Below are records to be reproduced exactly and in full.

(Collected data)

■ ■ ■

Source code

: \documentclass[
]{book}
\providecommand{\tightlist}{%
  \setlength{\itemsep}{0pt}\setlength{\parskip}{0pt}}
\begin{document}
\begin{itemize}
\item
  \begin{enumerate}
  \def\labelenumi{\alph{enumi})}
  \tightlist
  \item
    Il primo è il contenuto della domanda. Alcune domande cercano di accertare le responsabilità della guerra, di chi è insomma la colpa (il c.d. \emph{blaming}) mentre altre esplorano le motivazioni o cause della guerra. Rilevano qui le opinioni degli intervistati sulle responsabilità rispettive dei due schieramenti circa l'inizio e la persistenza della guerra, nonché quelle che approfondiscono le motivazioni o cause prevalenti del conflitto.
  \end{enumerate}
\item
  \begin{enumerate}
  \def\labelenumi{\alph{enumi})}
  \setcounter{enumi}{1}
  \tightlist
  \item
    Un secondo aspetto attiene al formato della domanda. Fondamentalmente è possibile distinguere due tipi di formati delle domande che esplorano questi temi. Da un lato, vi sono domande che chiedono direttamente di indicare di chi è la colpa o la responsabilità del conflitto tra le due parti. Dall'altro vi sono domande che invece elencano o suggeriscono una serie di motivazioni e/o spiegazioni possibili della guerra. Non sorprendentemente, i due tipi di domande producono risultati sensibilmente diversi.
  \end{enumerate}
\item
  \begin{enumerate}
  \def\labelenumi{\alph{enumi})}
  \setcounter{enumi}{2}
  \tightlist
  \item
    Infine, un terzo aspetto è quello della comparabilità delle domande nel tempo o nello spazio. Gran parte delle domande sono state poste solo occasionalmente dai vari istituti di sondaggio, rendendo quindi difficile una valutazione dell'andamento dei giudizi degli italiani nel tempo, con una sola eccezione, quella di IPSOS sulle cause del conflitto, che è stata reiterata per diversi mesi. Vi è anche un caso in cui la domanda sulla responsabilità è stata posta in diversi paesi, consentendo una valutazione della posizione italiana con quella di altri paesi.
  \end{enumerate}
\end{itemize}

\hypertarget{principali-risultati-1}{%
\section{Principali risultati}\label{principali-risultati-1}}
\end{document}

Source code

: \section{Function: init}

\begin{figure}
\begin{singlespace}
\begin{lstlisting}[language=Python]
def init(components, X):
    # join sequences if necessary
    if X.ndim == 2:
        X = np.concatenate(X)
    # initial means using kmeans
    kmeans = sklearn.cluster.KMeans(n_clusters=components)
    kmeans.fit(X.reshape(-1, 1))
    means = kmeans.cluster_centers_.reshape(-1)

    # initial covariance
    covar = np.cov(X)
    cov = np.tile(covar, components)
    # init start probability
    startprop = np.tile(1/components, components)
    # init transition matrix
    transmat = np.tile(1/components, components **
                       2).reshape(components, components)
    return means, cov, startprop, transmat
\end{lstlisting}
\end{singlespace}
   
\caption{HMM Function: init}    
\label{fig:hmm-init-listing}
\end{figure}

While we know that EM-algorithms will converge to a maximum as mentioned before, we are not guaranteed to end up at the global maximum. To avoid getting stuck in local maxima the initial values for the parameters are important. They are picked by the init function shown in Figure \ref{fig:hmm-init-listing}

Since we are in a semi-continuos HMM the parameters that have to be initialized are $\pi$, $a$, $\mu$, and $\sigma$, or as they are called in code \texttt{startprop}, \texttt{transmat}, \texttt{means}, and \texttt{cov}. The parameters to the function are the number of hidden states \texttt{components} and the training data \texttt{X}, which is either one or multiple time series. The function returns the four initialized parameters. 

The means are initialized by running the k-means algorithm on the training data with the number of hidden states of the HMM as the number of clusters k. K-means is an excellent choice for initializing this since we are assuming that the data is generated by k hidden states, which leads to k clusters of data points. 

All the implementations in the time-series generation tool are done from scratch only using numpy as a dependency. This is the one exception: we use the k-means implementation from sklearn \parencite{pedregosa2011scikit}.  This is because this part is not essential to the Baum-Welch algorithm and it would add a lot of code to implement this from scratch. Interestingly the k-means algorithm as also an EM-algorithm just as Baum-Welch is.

■ ■ ■

## EXERCISE SOLUTION
Source code

: \documentclass[
]{book}
\providecommand{\tightlist}{%
  \setlength{\itemsep}{0pt}\setlength{\parskip}{0pt}}
\begin{document}
\begin{itemize}
\item
  \begin{enumerate}
  \def\labelenumi{\alph{enumi})}
  \tightlist
  \item
    Il primo è il contenuto della domanda. Alcune domande cercano di accertare le responsabilità della guerra, di chi è insomma la colpa (il c.d. \emph{blaming}) mentre altre esplorano le motivazioni o cause della guerra. Rilevano qui le opinioni degli intervistati sulle responsabilità rispettive dei due schieramenti circa l'inizio e la persistenza della guerra, nonché quelle che approfondiscono le motivazioni o cause prevalenti del conflitto.
  \end{enumerate}
\item
  \begin{enumerate}
  \def\labelenumi{\alph{enumi})}
  \setcounter{enumi}{1}
  \tightlist
  \item
    Un secondo aspetto attiene al formato della domanda. Fondamentalmente è possibile distinguere due tipi di formati delle domande che esplorano questi temi. Da un lato, vi sono domande che chiedono direttamente di indicare di chi è la colpa o la responsabilità del conflitto tra le due parti. Dall'altro vi sono domande che invece elencano o suggeriscono una serie di motivazioni e/o spiegazioni possibili della guerra. Non sorprendentemente, i due tipi di domande producono risultati sensibilmente diversi.
  \end{enumerate}
\item
  \begin{enumerate}
  \def\labelenumi{\alph{enumi})}
  \setcounter{enumi}{2}
  \tightlist
  \item
    Infine, un terzo aspetto è quello della comparabilità delle domande nel tempo o nello spazio. Gran parte delle domande sono state poste solo occasionalmente dai vari istituti di sondaggio, rendendo quindi difficile una valutazione dell'andamento dei giudizi degli italiani nel tempo, con una sola eccezione, quella di IPSOS sulle cause del conflitto, che è stata reiterata per diversi mesi. Vi è anche un caso in cui la domanda sulla responsabilità è stata posta in diversi paesi, consentendo una valutazione della posizione italiana con quella di altri paesi.
  \end{enumerate}
\end{itemize}

\hypertarget{principali-risultati-1}{%
\section{Principali risultati}\label{principali-risultati-1}}
\end{document}

Source code

: \section{Function: init}

\begin{figure}
\begin{singlespace}
\begin{lstlisting}[language=Python]
def init(components, X):
    # join sequences if necessary
    if X.ndim == 2:
        X = np.concatenate(X)
    # initial means using kmeans
    kmeans = sklearn.cluster.KMeans(n_clusters=components)
    kmeans.fit(X.reshape(-1, 1))
    means = kmeans.cluster_centers_.reshape(-1)

    # initial covariance
    covar = np.cov(X)
    cov = np.tile(covar, components)
    # init start probability
    startprop = np.tile(1/components, components)
    # init transition matrix
    transmat = np.tile(1/components, components **
                       2).reshape(components, components)
    return means, cov, startprop, transmat
\end{lstlisting}
\end{singlespace}
   
\caption{HMM Function: init}    
\label{fig:hmm-init-listing}
\end{figure}

While we know that EM-algorithms will converge to a maximum as mentioned before, we are not guaranteed to end up at the global maximum. To avoid getting stuck in local maxima the initial values for the parameters are important. They are picked by the init function shown in Figure \ref{fig:hmm-init-listing}

Since we are in a semi-continuos HMM the parameters that have to be initialized are $\pi$, $a$, $\mu$, and $\sigma$, or as they are called in code \texttt{startprop}, \texttt{transmat}, \texttt{means}, and \texttt{cov}. The parameters to the function are the number of hidden states \texttt{components} and the training data \texttt{X}, which is either one or multiple time series. The function returns the four initialized parameters. 

The means are initialized by running the k-means algorithm on the training data with the number of hidden states of the HMM as the number of clusters k. K-means is an excellent choice for initializing this since we are assuming that the data is generated by k hidden states, which leads to k clusters of data points. 

All the implementations in the time-series generation tool are done from scratch only using numpy as a dependency. This is the one exception: we use the k-means implementation from sklearn \parencite{pedregosa2011scikit}.  This is because this part is not essential to the Baum-Welch algorithm and it would add a lot of code to implement this from scratch. Interestingly the k-means algorithm as also an EM-algorithm just as Baum-Welch is.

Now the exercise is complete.